Source material Start Marker

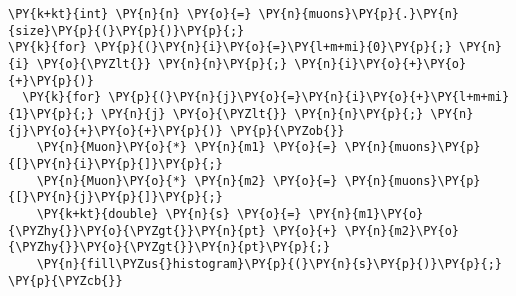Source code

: \begin{Verbatim}[commandchars=\\\{\}]
\PY{k+kt}{int} \PY{n}{n} \PY{o}{=} \PY{n}{muons}\PY{p}{.}\PY{n}{size}\PY{p}{(}\PY{p}{)}\PY{p}{;}
\PY{k}{for} \PY{p}{(}\PY{n}{i}\PY{o}{=}\PY{l+m+mi}{0}\PY{p}{;} \PY{n}{i} \PY{o}{\PYZlt{}} \PY{n}{n}\PY{p}{;} \PY{n}{i}\PY{o}{+}\PY{o}{+}\PY{p}{)}
  \PY{k}{for} \PY{p}{(}\PY{n}{j}\PY{o}{=}\PY{n}{i}\PY{o}{+}\PY{l+m+mi}{1}\PY{p}{;} \PY{n}{j} \PY{o}{\PYZlt{}} \PY{n}{n}\PY{p}{;} \PY{n}{j}\PY{o}{+}\PY{o}{+}\PY{p}{)} \PY{p}{\PYZob{}}
    \PY{n}{Muon}\PY{o}{*} \PY{n}{m1} \PY{o}{=} \PY{n}{muons}\PY{p}{[}\PY{n}{i}\PY{p}{]}\PY{p}{;}
    \PY{n}{Muon}\PY{o}{*} \PY{n}{m2} \PY{o}{=} \PY{n}{muons}\PY{p}{[}\PY{n}{j}\PY{p}{]}\PY{p}{;}
    \PY{k+kt}{double} \PY{n}{s} \PY{o}{=} \PY{n}{m1}\PY{o}{\PYZhy{}}\PY{o}{\PYZgt{}}\PY{n}{pt} \PY{o}{+} \PY{n}{m2}\PY{o}{\PYZhy{}}\PY{o}{\PYZgt{}}\PY{n}{pt}\PY{p}{;}
    \PY{n}{fill\PYZus{}histogram}\PY{p}{(}\PY{n}{s}\PY{p}{)}\PY{p}{;} \PY{p}{\PYZcb{}}
\end{Verbatim}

Source material End Marker

Your assignment: Copy out the material above exactly; the images stay out.

Result of this task:
Source code

: \begin{Verbatim}[commandchars=\\\{\}]
\PY{k+kt}{int} \PY{n}{n} \PY{o}{=} \PY{n}{muons}\PY{p}{.}\PY{n}{size}\PY{p}{(}\PY{p}{)}\PY{p}{;}
\PY{k}{for} \PY{p}{(}\PY{n}{i}\PY{o}{=}\PY{l+m+mi}{0}\PY{p}{;} \PY{n}{i} \PY{o}{\PYZlt{}} \PY{n}{n}\PY{p}{;} \PY{n}{i}\PY{o}{+}\PY{o}{+}\PY{p}{)}
  \PY{k}{for} \PY{p}{(}\PY{n}{j}\PY{o}{=}\PY{n}{i}\PY{o}{+}\PY{l+m+mi}{1}\PY{p}{;} \PY{n}{j} \PY{o}{\PYZlt{}} \PY{n}{n}\PY{p}{;} \PY{n}{j}\PY{o}{+}\PY{o}{+}\PY{p}{)} \PY{p}{\PYZob{}}
    \PY{n}{Muon}\PY{o}{*} \PY{n}{m1} \PY{o}{=} \PY{n}{muons}\PY{p}{[}\PY{n}{i}\PY{p}{]}\PY{p}{;}
    \PY{n}{Muon}\PY{o}{*} \PY{n}{m2} \PY{o}{=} \PY{n}{muons}\PY{p}{[}\PY{n}{j}\PY{p}{]}\PY{p}{;}
    \PY{k+kt}{double} \PY{n}{s} \PY{o}{=} \PY{n}{m1}\PY{o}{\PYZhy{}}\PY{o}{\PYZgt{}}\PY{n}{pt} \PY{o}{+} \PY{n}{m2}\PY{o}{\PYZhy{}}\PY{o}{\PYZgt{}}\PY{n}{pt}\PY{p}{;}
    \PY{n}{fill\PYZus{}histogram}\PY{p}{(}\PY{n}{s}\PY{p}{)}\PY{p}{;} \PY{p}{\PYZcb{}}
\end{Verbatim}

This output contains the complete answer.